Jeśli chodzi o cały ten negatywny PR, to myślę, że niektórzy pomijają jeden istotny niuans, tłumaczący również moc całej tej g*wnoburzy. Trzeba pamiętać, że CDPR przez ostatnie lata wskazywany był jako wzór do naśladowania w branży. Pod względem praktyk biznesowych, podejścia do graczy itp. Mało tego, sam CDPR w jakiś sposób czuł tą moralną wyższość nad przeżartym korporacyjną chciwością rynku branży gier video. Przypomnę hasło "we leave greed to others". I odnośnie całego zamieszania jakie wywołała na dobrą sprawę wersja na konsole minionej generacji (bo sama wersja PC absolutnie nie upoważnia do aż takiej krytyki), to jakkolwiek mogę się zgodzić, że niepoważne jest oczekiwanie by konsola "last-gen" oferowała możliwość grania w gry na poziomie "next-gen", CDPR jednak zachował się - delikatnie mówiąc - bardzo nieładnie, prowadząc marketing tej gry w sposób, który z dzisiejszej perspektywy był wyrachowaną kampanią dezinformacji. Bo przypomnę tylko, że CDPR (albo i CDP - ciężko to rozdzielić) nie rozsyłał wersji konsolowej dla recenzentów. Otrzymali oni tylko wersję PC na ostatnią chwilę (co jest praktykowane powszechnie ostatnio), ale z zakazem publikowania jakichkolwiek urywków z gry, poza tymi przygotowanymi przez CDPR (co jest raczej niespotykane). Z dzisiejszej perspektywy wydaje się, że wszystkie te decyzje były podejmowane z moralnie raczej niskich pobudek, przy pełnej świadomości problemów, które ma ta produckja. Myślę tylko, że przeliczyli się z reakcją, zakładając że "jakoś to będzie, będziemy łatać". A tak mamy spektakularny upadek z wysokiego konia.
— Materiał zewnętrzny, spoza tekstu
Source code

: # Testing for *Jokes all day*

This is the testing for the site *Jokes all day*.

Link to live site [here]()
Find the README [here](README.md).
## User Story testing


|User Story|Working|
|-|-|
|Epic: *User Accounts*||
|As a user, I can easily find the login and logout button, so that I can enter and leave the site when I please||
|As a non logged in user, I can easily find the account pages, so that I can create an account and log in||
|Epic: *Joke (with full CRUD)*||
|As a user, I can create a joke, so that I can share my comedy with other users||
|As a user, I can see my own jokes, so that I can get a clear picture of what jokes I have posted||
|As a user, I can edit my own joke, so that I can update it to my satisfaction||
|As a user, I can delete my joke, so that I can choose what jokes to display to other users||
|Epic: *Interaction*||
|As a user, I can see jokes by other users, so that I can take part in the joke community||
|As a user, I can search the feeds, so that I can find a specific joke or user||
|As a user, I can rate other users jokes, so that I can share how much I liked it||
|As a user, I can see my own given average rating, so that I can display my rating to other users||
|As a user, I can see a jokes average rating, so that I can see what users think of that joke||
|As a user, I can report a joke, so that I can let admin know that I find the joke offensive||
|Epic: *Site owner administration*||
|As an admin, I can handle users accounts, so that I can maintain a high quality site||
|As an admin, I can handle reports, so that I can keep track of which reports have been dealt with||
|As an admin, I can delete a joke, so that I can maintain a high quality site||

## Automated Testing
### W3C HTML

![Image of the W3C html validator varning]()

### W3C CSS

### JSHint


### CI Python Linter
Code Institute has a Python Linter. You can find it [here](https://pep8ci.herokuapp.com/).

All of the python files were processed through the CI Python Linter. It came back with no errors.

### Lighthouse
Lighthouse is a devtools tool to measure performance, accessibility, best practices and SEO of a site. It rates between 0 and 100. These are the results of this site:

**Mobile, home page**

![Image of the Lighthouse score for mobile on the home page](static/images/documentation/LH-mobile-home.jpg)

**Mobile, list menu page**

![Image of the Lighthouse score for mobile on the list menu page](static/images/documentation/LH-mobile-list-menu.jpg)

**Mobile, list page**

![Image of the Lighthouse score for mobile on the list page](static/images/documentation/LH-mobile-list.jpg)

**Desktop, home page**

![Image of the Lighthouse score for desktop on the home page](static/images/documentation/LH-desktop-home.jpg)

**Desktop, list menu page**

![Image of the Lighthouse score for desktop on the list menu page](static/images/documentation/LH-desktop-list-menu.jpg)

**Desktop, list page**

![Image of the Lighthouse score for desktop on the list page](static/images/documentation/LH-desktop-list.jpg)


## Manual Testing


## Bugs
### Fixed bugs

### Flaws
Ja jednak wierzę, że sytuacja jest do uratowania, choć nie będzie to łatwe. Na pewno nie ma co nawet wspominać teraz o jakiś DLC (mają zostać ogłoszone). Najpierw gra powinna zostać solidnie załatana. Wiele mechanik da się przy tym ulepszyć (NPC, policja, lepsze zarządzanie ekwipunkiem itp.). Do tego dorzuci się jakieś gratisy na otarcie łez (darmowe różowe gacie, albo coś w ten deseń) i wszyscy będą zadowoleni. Niepokoi mnie tylko to, że podobno do gry ma zostać dodany multiplayer. Czyli znowu coś w czym CDPR nie ma żadnego doświadczenia, więc generuje spore ryzyko. Na dodatek bardzo ważne by z jednej strony łatać grę w miarę sprawnie i szybko, ale jednocześnie nie zajeżdżać załogi, która ma założone homonto już od dłuższego czasu. Mleko już się rozlało i nie ma co tworzyć nowego zarzewia konfliktu. Trzeba to wszystko jakoś zbalansować.
W każdym razie, mam nadzieję, że wyprowadzą to wszystko na prostą. Przynajmniej mamy 100% gwarancję, że kolejną produkcją będzie znowu gra z uniwersum Wiedźmina.